Rio de Janeiro, 14 de Agosto de 2026

Marco Maciel pode substituir Roberto Marinho na ABL

Quarta, 13 de Agosto de 2003 às 20:06, por: CdB

A cadeira do jornalista e empresário Roberto Marinho, na Academia Brasileira de Letras, será declarada vaga nesta quarta-feira, na Sessão da Saudade, mas já tem dono provável: o ex-presidente da República e atual senador Marco Maciel (PFL-PE).

O ex-presidente Fernando Henrique Cardoso foi o primeiro nome lembrado, mas sua assessoria desconversa sobre o assunto.

Já Maciel, segundo alguns acadêmicos, distribuiu há tempos exemplares de seus dois livros a possíveis eleitores e conta com a simpatia de boa parte deles. O senador mantém seu estilo discreto ao abordar o assunto, até porque declarar-se candidato antes da Sessão da Saudade contraria a etiqueta da casa e fere de morte qualquer chance de imortalidade.

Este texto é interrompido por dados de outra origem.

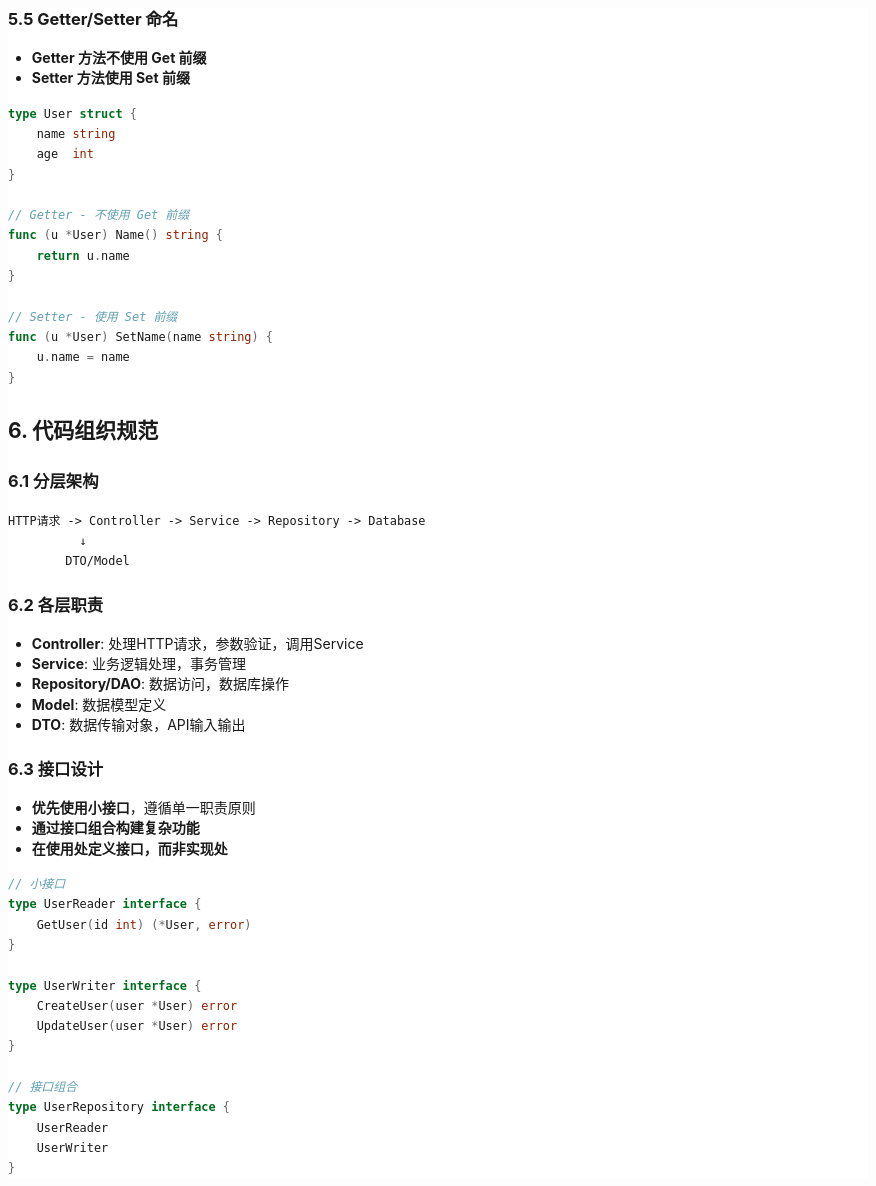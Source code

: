 ### 5.5 Getter/Setter 命名
- **Getter 方法不使用 Get 前缀**
- **Setter 方法使用 Set 前缀**

```go
type User struct {
    name string
    age  int
}

// Getter - 不使用 Get 前缀
func (u *User) Name() string {
    return u.name
}

// Setter - 使用 Set 前缀
func (u *User) SetName(name string) {
    u.name = name
}
```

## 6. 代码组织规范

### 6.1 分层架构
```
HTTP请求 -> Controller -> Service -> Repository -> Database
          ↓
        DTO/Model
```

### 6.2 各层职责
- **Controller**: 处理HTTP请求，参数验证，调用Service
- **Service**: 业务逻辑处理，事务管理
- **Repository/DAO**: 数据访问，数据库操作
- **Model**: 数据模型定义
- **DTO**: 数据传输对象，API输入输出

### 6.3 接口设计
- **优先使用小接口**，遵循单一职责原则
- **通过接口组合构建复杂功能**
- **在使用处定义接口，而非实现处**

```go
// 小接口
type UserReader interface {
    GetUser(id int) (*User, error)
}

type UserWriter interface {
    CreateUser(user *User) error
    UpdateUser(user *User) error
}

// 接口组合
type UserRepository interface {
    UserReader
    UserWriter
}
```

Sobre o assunto, ele divulga, por sua assessoria parlamentar, a seguinte declaração:

- Acho que a lembrança do meu nome é uma demonstração de apreço. Mas sei que o Brasil tem excelentes figuras e excelentes quadros. Não quero fazer nenhum comentário sobre isso porque ainda não é o momento. Tudo tem o seu tempo, não vamos colocar o depois antes do antes - diz.

Os acadêmicos, na verdade, sonhavam com o arquiteto Oscar Niemeyer ou com o escritor mineiro Fernando Sabino, ambos arredios à imortalidade. "Eles têm a vaidade da modéstia", disse um deles, que costuma acertar os prognósticos e até resultados de eleições, mas só fala no anonimato.

- Fernando Henrique não quer se candidatar e certamente não teria o voto do José Sarney. Portanto, Maciel deve ser candidato único - disse o acadêmico, que é complementado por outro acadêmico, sob a mesma condição: "Tem gente que diz que é preciso um nome à altura do Roberto Marinho para substituí-lo, mas a própria Academia engrandece os candidatos."

O escritor Marcos Madeira diz que "pouca gente sabe que ele é um bom ensaísta e professor de Direito Internacional da Universidade Federal de Pernambuco (UFPE)".

Maciel publicou dois livros acadêmicos, ambos pela José Olympio, Educação Liberalismo, em 1987, e Idéias Liberais e Realidade Brasileira, em 1989, ambos esgotados. Eles fazem parte do catálogo da editora, hoje parte do conglomerado da Record, ou seja, basta haver demanda que podem ser reeditados.